Saved entries:
# # #

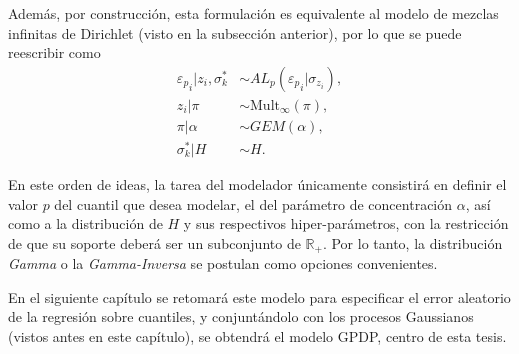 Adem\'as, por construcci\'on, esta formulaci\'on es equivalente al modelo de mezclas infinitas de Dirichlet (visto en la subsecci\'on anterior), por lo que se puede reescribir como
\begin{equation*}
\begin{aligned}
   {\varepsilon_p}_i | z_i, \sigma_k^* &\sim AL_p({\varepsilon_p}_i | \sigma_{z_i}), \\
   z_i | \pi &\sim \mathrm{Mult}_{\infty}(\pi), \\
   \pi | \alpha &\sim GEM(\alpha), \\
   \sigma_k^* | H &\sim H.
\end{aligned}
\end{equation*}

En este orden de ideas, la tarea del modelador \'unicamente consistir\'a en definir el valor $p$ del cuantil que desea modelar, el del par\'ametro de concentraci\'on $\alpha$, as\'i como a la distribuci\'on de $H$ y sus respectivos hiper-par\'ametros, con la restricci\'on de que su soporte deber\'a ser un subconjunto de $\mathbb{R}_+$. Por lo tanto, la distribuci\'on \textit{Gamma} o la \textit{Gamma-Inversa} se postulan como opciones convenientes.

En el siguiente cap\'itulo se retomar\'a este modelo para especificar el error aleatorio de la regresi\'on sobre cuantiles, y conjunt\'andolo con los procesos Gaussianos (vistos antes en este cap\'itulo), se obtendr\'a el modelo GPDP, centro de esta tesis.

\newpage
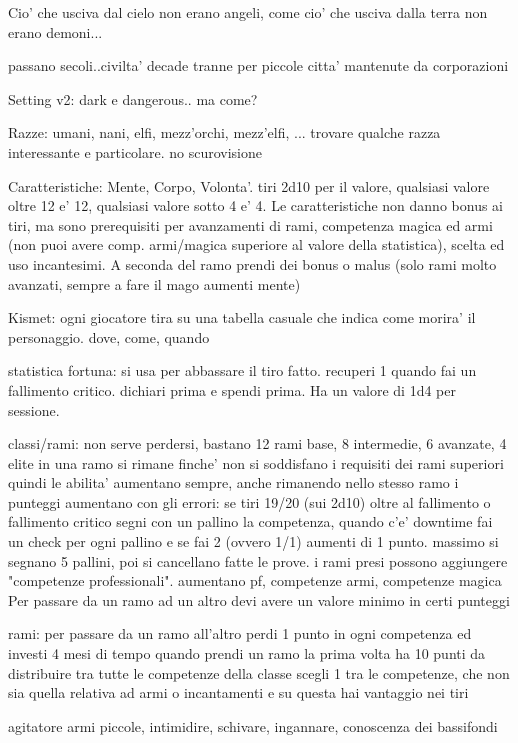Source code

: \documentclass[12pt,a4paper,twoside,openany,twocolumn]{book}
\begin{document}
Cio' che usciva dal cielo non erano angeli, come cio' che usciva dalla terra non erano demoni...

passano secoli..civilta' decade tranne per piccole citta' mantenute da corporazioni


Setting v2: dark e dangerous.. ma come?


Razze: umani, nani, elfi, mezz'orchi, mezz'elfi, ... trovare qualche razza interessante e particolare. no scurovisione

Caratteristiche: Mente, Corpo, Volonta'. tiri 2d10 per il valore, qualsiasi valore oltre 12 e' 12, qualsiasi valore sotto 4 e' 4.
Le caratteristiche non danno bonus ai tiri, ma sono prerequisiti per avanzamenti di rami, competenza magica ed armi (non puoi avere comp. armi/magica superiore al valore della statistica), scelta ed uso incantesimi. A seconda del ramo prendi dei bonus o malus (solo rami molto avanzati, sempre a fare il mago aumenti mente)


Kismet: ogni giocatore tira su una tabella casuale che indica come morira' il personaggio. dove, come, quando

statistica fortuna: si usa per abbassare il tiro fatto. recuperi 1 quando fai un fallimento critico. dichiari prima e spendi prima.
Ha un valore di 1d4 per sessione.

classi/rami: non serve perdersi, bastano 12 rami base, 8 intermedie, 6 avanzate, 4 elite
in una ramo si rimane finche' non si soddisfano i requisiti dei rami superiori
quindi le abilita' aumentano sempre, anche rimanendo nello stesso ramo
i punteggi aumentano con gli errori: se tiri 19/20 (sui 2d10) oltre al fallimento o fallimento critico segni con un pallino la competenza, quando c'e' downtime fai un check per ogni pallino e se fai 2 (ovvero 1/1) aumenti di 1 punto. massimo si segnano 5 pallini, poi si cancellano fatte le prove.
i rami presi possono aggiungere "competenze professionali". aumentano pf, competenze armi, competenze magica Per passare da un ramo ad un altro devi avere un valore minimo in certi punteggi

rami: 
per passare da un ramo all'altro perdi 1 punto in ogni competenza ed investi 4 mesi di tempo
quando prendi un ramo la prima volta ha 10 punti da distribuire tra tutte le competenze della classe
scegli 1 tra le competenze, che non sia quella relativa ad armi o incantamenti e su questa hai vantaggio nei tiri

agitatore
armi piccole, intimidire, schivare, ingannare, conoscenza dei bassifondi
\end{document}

# # #

Print out every entry above without changing a word, and leave out the pictures.

 Adem\'as, por construcci\'on, esta formulaci\'on es equivalente al modelo de mezclas infinitas de Dirichlet (visto en la subsecci\'on anterior), por lo que se puede reescribir como
\begin{equation*}
\begin{aligned}
   {\varepsilon_p}_i | z_i, \sigma_k^* &\sim AL_p({\varepsilon_p}_i | \sigma_{z_i}), \\
   z_i | \pi &\sim \mathrm{Mult}_{\infty}(\pi), \\
   \pi | \alpha &\sim GEM(\alpha), \\
   \sigma_k^* | H &\sim H.
\end{aligned}
\end{equation*}

En este orden de ideas, la tarea del modelador \'unicamente consistir\'a en definir el valor $p$ del cuantil que desea modelar, el del par\'ametro de concentraci\'on $\alpha$, as\'i como a la distribuci\'on de $H$ y sus respectivos hiper-par\'ametros, con la restricci\'on de que su soporte deber\'a ser un subconjunto de $\mathbb{R}_+$. Por lo tanto, la distribuci\'on \textit{Gamma} o la \textit{Gamma-Inversa} se postulan como opciones convenientes.

En el siguiente cap\'itulo se retomar\'a este modelo para especificar el error aleatorio de la regresi\'on sobre cuantiles, y conjunt\'andolo con los procesos Gaussianos (vistos antes en este cap\'itulo), se obtendr\'a el modelo GPDP, centro de esta tesis.

\newpage
Source code

: \documentclass[12pt,a4paper,twoside,openany,twocolumn]{book}
\begin{document}
Cio' che usciva dal cielo non erano angeli, come cio' che usciva dalla terra non erano demoni...

passano secoli..civilta' decade tranne per piccole citta' mantenute da corporazioni


Setting v2: dark e dangerous.. ma come?


Razze: umani, nani, elfi, mezz'orchi, mezz'elfi, ... trovare qualche razza interessante e particolare. no scurovisione

Caratteristiche: Mente, Corpo, Volonta'. tiri 2d10 per il valore, qualsiasi valore oltre 12 e' 12, qualsiasi valore sotto 4 e' 4.
Le caratteristiche non danno bonus ai tiri, ma sono prerequisiti per avanzamenti di rami, competenza magica ed armi (non puoi avere comp. armi/magica superiore al valore della statistica), scelta ed uso incantesimi. A seconda del ramo prendi dei bonus o malus (solo rami molto avanzati, sempre a fare il mago aumenti mente)


Kismet: ogni giocatore tira su una tabella casuale che indica come morira' il personaggio. dove, come, quando

statistica fortuna: si usa per abbassare il tiro fatto. recuperi 1 quando fai un fallimento critico. dichiari prima e spendi prima.
Ha un valore di 1d4 per sessione.

classi/rami: non serve perdersi, bastano 12 rami base, 8 intermedie, 6 avanzate, 4 elite
in una ramo si rimane finche' non si soddisfano i requisiti dei rami superiori
quindi le abilita' aumentano sempre, anche rimanendo nello stesso ramo
i punteggi aumentano con gli errori: se tiri 19/20 (sui 2d10) oltre al fallimento o fallimento critico segni con un pallino la competenza, quando c'e' downtime fai un check per ogni pallino e se fai 2 (ovvero 1/1) aumenti di 1 punto. massimo si segnano 5 pallini, poi si cancellano fatte le prove.
i rami presi possono aggiungere "competenze professionali". aumentano pf, competenze armi, competenze magica Per passare da un ramo ad un altro devi avere un valore minimo in certi punteggi

rami: 
per passare da un ramo all'altro perdi 1 punto in ogni competenza ed investi 4 mesi di tempo
quando prendi un ramo la prima volta ha 10 punti da distribuire tra tutte le competenze della classe
scegli 1 tra le competenze, che non sia quella relativa ad armi o incantamenti e su questa hai vantaggio nei tiri

agitatore
armi piccole, intimidire, schivare, ingannare, conoscenza dei bassifondi
\end{document}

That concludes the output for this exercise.